In Haberdashers’ Aske’s Federation Trust Limited v Lakehouse Contracts Limited, the TCC considered whether project insurers were entitled to bring a subrogated claim against sub-contractors on the insured project or, to put it another way, whether the sub-contractors were entitled to the benefit of the project insurance.

Haberdashers and the other claimants (the Claimants) had contracted with Lakehouse to perform major construction works to a school in Lewisham. In turn, Lakehouse contracted with a number of sub-contractors, including Cambridge Polymer Roofing Ltd (CPR) for the roofing works. Lakehouse, as it was required to do by its agreement with the claimants, obtained project insurance with the third party defendants (the Project Insurers). Separately, CPR had agreed to take out its own liability cover, which it did for a limit of £5m.

While CPR was carrying out “hot works”, a fire occurred and caused severe damage to the buildings. The Claimants sued Lakehouse, who issued a claim against CPR. CPR then issued its own claim against the Project Insurers on the grounds that it should have the benefit of the project insurance. The Claimant’s claim was settled by Lakehouse for £8.75m, leaving the claims brought by Lakehouse against CPR and CPR against the Project Insurers. In reality, the settlement had been paid by the Project Insurers so the Lakehouse claim against CPR was a subrogated claim brought by the Project Insurers. The claim against CPR was limited to the extent of CPR’s liability insurance, i.e. £5m.

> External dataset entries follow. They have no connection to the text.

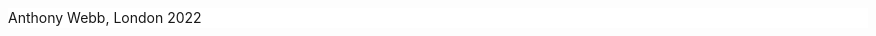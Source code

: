 Anthony Webb, London 2022



[^0]: Also therefore rejected are carving letters hundreds of metres in size directly on the bedrock of the planet, an idea by the science fiction writer Cixin Liu where due to problems with the speed of light the message needs to be readable millions of years later. Or any manipulation of the genome to encode a note, which anyway I am not convinced would work.

[^1]: In my internet trawl to find the oldest surviving manuscript of Cicero’s writings I came across the [Cicero page from the Bodleian Library](https://medieval.bodleian.ox.ac.uk/catalog/person_78769600) in the University of Oxford which suggests that the oldest date from the 12th century with most being from the 15th Century. Even if this webpage is not comprehensive, presumably it is representative.

[^2]: Assuming that [this website explaining the origins of lorem ipsum](https://www.techopedia.com/definition/12898/lorem-ipsum) is reliable.

[^3]: _The Parthenon_ by Mary Beard, chapter 5

[^4]: Metal coins could also be a good bet. But although they have lasted for thousands of years as well, the cost and difficulty of making them is greater - and there is at least the possibility that they will get recycled into something else.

CPR argued that it was a co-insured under the Project Insurance and that as a result, the Project Insurers had waived their right of subrogation against CPR. Although CPR was not named as a co-insured, it was common ground that it fell within the class of sub-contractors who would ordinarily be a co-insured, but the Project Insurers argued that there was an exception where the sub-contractor was required to maintain its own liability insurance.

The case was argued and analysed in a number of ways, but ultimately the Court held that the effect of the express term in the sub-contract between CPR and Lakehouse which required CPR to take out its own liability insurance was that CPR did not have the benefit of the Project Insurance. The Judge’s preferred analysis was that of “standing offer”. The standing offer made by the Project Insurers was to insure all sub-contractors joining a defined grouping upon execution of the relevant sub-contract, and the acceptance of the offer would be to imply a term into the contract between Lakehouse and CPR. However, the contract between CPR and Lakehouse contained a term that CPR would obtain its own insurance so a conflicting term that it was part of the defined grouping of insureds under the Project Insurance could never be implied. CPR was not, therefore, a co-insured under the Project Insurance.

The judge cited the recent case of Gard Marine and Energy Ltd v China National Chartering Co Ltd, in which the Supreme Court considered whether or not co-insureds were precluded from claiming damages from one another by virtue of their co-insurance. However, having decided that CPR was not a co-insured under the Project Insurance, he did not develop this analysis.

The analysis in the case is complicated, but the underlying message is that sub-contractors should not assume they have the benefit of project insurance policies. Having agreed to obtain its own insurance, CPR could not imply a term into its contract with Lakehouse that it was entitled to the benefit of the Project Insurance.